Monster Beef Ribs slow smoked on #kamadojoe with a red wine reduction sauce and rub.

Discussion in 'Beef' started by addertooth, Jan 10, 2015.

  1. USDA Choice Beef ribs will be on the cook this weekend.  These are monstrously huge ribs.  They are the same size as the ribs which were in my "Flintstone" posting a while back.

    What is different about these ribs?  A dry red wine will be used to make a thick reduction sauce, and used as a binding agent for the rub.  The red wine will be slow simmered and reduced to a honey-thick liquid, then painted on the ribs first, then the rub will be applied to the surface of the ribs.  The rubs will be Salt, Pepper, Garlic, Onion and Allspice.  The reduction sauce will have Rosemary infused into it while simmering, which should give it a complex nuance to the classic rub. The #kamadojoe Big Joe was set up for indirect heat, re-using the coals which were used for the pork butt cook from last weekend.

    They were smoked on Mesquite, I needed a strong smoke flavor to balance well with all the great flavors in the Ribs.

    They were cooked no-foil for 5 hours and turned out juicy with a light tug (show doneness).  The red wine reduction did a great job of bringing out the big beef flavors.

    Last edited: Jan 10, 2015
    gary s and bearcarver like this.
  2. grillmonkey

    grillmonkey Smoking Fanatic

    I just ate, and looking at those ribs still made me hungry.
  3. Thanks Grill Monkey, 

    They were a total experiment, and turned out even better than I hoped. 
  4. bdskelly

    bdskelly Master of the Pit OTBS Member SMF Premier Member

    Beautiful smoke ring on those ribs Adder . We use mesquite here in Texas often. But I usually blend it with other hard woods. And I like the idea of the reduction. Thats a pretty good bit of rosemary you put in.  But from here it looks like the wine / smoke / rosemary  worked out.  b
  5. davefincher

    davefincher Fire Starter

    Those look great! What temp did you cook them?
  6. They were cooked at 225 DaveFincher.  I tend to like low and slow for these kinds of cooks, especially if it is un-foiled. 

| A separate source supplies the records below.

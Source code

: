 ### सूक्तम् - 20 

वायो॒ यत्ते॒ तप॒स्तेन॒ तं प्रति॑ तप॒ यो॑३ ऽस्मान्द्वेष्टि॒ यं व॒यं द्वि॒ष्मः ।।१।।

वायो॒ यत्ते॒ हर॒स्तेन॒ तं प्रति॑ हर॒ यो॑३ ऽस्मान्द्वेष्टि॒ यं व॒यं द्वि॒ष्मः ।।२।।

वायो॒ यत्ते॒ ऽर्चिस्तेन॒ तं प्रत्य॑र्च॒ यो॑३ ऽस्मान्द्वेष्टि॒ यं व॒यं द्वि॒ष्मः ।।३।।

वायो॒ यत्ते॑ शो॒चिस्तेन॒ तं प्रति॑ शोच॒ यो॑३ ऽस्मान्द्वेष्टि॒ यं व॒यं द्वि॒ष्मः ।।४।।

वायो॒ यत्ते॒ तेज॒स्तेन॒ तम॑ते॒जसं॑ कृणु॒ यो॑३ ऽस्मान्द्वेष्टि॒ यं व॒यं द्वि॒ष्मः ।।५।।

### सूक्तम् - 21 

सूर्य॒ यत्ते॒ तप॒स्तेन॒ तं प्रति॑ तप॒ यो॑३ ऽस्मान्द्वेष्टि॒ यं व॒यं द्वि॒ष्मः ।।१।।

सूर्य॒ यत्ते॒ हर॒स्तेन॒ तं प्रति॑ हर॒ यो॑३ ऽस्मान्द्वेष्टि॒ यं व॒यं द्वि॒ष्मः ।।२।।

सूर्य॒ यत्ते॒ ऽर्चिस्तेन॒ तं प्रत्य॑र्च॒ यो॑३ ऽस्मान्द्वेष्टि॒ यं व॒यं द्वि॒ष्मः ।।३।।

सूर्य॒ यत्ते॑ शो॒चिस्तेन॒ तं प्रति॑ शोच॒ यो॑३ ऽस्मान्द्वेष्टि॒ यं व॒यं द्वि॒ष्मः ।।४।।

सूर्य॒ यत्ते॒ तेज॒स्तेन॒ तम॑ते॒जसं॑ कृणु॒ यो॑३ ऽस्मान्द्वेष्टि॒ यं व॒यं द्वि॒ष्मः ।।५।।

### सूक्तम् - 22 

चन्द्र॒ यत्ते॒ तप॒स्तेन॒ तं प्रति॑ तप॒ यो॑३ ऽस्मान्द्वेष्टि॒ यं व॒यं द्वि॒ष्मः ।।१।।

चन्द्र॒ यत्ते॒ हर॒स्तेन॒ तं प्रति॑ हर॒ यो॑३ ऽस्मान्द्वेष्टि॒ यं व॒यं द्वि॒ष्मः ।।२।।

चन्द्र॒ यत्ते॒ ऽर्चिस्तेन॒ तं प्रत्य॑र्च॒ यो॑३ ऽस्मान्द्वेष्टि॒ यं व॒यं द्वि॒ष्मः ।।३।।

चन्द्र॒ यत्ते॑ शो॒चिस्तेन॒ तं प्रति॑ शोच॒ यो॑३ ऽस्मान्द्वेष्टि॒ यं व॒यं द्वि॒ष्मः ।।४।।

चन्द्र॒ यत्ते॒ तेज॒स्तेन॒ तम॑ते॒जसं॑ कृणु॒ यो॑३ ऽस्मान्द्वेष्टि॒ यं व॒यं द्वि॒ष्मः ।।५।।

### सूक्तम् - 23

    BDSkelly, normally I would have blended my woods, but with the robustness of the rub and the wine reduction sauce, I was pretty sure it would take a good bit of smoke flavor to balance the ribs out.

    It ended up being the right thing to do.
  7. b-one

    b-one Smoking Guru OTBS Member

    Wow wow wow did you save any for me? Great job!
  8. All but 4 were ate by the family.  One is promised to a guy in Ontario, but sure, fly down and I'll give you one!
  9. [​IMG]

    That is some fine looking ribs with a nice smoke ring.

    Happy smoken.

  10. Outstanding, great looking ribs !  [​IMG]

      Once again I'm left whishing we could taste and smell through the internet. C'mon techies... GET BUSY !
  11. Thanks Mule and Alaskan for the kind words.  I was really wanting to try a different binding agent which would add some real flavor to the ribs.  Give it a try, you will like it.
  12. They sure looked good   


  13. mr t 59874

    mr t 59874 Master of the Pit SMF Premier Member

    Nice looking ribs you have there and a interesting prep.  Glad it worked for you.

    PS.  Daughter and SIL live in Sierra Vista.  They have a 2014 white vette with the stripes.

  14. waterinholebrew

    waterinholebrew Smoking Guru OTBS Member SMF Premier Member

    Awesome lookin ribs, nice thread !
  15. timberjet

    timberjet Master of the Pit

    Very interesting, I bet it was very good.
  16. disco

    disco Smoking Guru OTBS Member SMF Premier Member

    Beautiful beef bones, Sir!

  17. smokeymoake

    smokeymoake Meat Mopper

    Looks great Beef ribs will be my next smoke. Weather here not so cooperative.
  18. timberjet

    timberjet Master of the Pit

    I keep catching my dog sitting patiently by the computer screen waiting for a bone or two. What gives?
  19. bear55

    bear55 Master of the Pit

    Now those look awesome.
  20. smokingunny

    smokingunny Meat Mopper

    Where was the invite?! Did you get those at Frye's?